By the time I married DH, I knew I was a disaster with finances. In overdraft every month, my accounts were chaotic, and rescue at the hands of a knight in shining armour seemed like a good thing. DH showed all the signs of being financially sensible. He worried about money. He controlled it tightly. I would leave it all in his hands, and we’d live happily ever after.

DH’s faulty money blueprint

What I didn’t realize at the time was that DH’s worry and control were symptoms of his own faulty money blueprint. “What is a money blueprint?” you might ask. It’s the idea, from T. Harv Eker’s book Secrets of the Millionaire Mind, that there are messages about money that we all absorb as children. These messages become so fundamental to our way of thinking that it’s hard even to identify what they are. But DH read Eker’s book – shortly before we started our journey out of debt in June 2012 – and he gave it some real thought.

Here is what he realized: As he was growing up, he saw that his dad always worried about money. From this observation, he learned that money was stressful and needed to be controlled. An ironic result of this money blueprint was that when things were going well financially, DH was actually out of his element – because there was nothing to worry about. So without being aware of why he was doing it, he’d self-sabotage – making big purchases to get us back to a state where he could be comfortable worrying and controlling again.

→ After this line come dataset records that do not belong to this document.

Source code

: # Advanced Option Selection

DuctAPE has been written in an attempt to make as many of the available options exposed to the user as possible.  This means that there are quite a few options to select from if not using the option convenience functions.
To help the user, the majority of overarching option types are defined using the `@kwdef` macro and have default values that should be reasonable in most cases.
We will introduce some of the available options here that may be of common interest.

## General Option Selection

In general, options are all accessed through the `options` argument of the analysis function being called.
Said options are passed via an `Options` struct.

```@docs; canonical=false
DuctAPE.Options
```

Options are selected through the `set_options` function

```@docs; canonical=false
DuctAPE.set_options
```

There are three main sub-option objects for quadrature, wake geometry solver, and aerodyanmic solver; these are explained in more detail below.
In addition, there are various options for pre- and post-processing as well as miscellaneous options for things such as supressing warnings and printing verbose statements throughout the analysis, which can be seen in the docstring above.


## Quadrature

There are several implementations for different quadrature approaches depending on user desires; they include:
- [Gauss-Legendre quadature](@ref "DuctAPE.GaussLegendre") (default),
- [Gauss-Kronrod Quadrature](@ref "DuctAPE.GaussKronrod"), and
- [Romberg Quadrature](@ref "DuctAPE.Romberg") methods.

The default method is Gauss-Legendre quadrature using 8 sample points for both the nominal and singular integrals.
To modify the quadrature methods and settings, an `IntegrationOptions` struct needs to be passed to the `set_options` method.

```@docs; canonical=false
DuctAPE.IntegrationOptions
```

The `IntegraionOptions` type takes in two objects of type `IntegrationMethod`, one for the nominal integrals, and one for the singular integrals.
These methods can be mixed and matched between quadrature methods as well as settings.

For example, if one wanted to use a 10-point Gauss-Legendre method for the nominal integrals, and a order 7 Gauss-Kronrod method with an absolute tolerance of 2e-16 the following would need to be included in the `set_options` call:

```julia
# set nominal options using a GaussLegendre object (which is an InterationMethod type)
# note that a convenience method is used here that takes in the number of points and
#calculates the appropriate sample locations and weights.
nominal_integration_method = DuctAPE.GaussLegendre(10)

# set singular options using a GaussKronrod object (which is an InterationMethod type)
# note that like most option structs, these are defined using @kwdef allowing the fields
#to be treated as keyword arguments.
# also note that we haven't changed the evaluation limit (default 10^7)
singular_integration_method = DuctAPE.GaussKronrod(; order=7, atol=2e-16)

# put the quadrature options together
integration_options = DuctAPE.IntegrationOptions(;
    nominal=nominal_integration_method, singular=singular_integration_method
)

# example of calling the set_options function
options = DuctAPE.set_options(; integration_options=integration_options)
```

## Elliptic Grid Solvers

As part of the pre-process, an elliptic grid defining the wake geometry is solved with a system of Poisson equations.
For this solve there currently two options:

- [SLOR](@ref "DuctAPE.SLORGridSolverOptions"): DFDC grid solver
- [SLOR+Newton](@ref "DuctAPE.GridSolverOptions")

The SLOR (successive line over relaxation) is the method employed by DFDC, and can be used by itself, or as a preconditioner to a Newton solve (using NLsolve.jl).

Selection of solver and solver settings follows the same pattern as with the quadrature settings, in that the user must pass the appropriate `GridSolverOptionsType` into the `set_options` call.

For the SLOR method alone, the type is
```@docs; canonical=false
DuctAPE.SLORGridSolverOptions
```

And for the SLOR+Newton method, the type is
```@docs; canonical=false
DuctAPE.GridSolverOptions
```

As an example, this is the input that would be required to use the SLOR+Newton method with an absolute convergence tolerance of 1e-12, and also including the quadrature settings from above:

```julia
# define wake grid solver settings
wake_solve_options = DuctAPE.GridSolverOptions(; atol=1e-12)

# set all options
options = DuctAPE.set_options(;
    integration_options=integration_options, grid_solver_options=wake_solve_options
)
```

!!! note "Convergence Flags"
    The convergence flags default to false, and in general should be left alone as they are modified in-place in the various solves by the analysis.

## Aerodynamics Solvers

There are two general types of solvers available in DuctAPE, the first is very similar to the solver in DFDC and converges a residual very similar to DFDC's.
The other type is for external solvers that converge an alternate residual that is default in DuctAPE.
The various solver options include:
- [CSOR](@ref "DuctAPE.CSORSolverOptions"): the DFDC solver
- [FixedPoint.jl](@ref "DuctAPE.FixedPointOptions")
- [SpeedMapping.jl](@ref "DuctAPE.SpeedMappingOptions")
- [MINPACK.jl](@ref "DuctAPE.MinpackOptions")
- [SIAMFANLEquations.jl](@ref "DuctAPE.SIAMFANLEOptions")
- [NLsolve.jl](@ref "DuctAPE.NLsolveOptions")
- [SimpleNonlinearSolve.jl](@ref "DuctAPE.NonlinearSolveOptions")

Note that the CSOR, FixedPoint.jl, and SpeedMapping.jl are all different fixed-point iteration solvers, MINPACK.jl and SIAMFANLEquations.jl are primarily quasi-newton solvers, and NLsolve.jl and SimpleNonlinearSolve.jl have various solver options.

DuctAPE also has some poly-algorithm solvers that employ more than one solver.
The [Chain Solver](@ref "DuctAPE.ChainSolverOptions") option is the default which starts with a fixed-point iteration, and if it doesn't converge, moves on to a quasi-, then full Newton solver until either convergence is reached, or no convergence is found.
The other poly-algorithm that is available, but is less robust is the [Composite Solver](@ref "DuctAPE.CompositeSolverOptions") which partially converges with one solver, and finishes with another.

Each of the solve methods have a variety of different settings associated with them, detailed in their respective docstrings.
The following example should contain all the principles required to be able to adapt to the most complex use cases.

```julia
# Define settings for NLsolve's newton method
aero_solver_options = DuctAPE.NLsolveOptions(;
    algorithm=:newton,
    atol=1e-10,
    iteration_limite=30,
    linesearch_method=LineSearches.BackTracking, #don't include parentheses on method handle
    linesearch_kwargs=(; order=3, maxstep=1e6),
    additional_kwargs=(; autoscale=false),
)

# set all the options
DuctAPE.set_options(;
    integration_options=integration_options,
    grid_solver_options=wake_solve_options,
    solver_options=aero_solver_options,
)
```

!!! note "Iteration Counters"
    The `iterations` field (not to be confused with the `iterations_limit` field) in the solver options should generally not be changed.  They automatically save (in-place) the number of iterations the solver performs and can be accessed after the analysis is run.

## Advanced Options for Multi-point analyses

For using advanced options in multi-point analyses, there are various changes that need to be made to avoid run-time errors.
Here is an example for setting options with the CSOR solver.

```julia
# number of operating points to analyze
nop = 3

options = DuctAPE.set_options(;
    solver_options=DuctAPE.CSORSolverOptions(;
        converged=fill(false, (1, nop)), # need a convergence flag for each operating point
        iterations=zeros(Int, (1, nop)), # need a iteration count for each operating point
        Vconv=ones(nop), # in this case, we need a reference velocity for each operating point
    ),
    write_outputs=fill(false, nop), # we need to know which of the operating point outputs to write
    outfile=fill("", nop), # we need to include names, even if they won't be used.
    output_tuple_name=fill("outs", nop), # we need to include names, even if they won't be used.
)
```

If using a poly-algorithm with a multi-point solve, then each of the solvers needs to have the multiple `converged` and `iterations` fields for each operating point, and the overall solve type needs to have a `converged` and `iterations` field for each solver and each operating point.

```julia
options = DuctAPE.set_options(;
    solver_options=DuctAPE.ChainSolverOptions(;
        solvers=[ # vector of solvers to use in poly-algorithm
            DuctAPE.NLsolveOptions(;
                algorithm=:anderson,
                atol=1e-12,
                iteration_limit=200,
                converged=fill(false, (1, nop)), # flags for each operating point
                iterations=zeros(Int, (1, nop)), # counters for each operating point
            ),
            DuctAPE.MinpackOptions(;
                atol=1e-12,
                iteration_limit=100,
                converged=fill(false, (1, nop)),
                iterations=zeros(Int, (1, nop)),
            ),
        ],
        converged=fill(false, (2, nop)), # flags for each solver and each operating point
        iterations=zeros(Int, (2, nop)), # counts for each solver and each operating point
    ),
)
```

I had always loved it when, out of the blue as it seemed, DH would say, “Let’s get new flooring,” or “Let’s go out for dinner and a play,“ or “Let’s do a week-end get-away.” It was such a refreshing change from the furrowed brows, anxious about every penny. I never questioned the wisdom of such big expenditures. I simply accepted them as a profound relief for my own pent up desires to indulge by spending. When DH explained his pattern of spending in light of his money blueprint, it was a real Ah-ha! moment for me too.

Two equal partners

DH’s humble recognition of his own faulty patterns with finances was significant for me. Although I had never put it into words, I always had the impression my own scattered financial brain was the only obstacle blocking our way to good money management. I wasn’t looking for relief from this impression, but I sure felt it when DH took ownership of his flawed patterns. And it set us up well for the equal partnership we were establishing as we began our journey out of debt.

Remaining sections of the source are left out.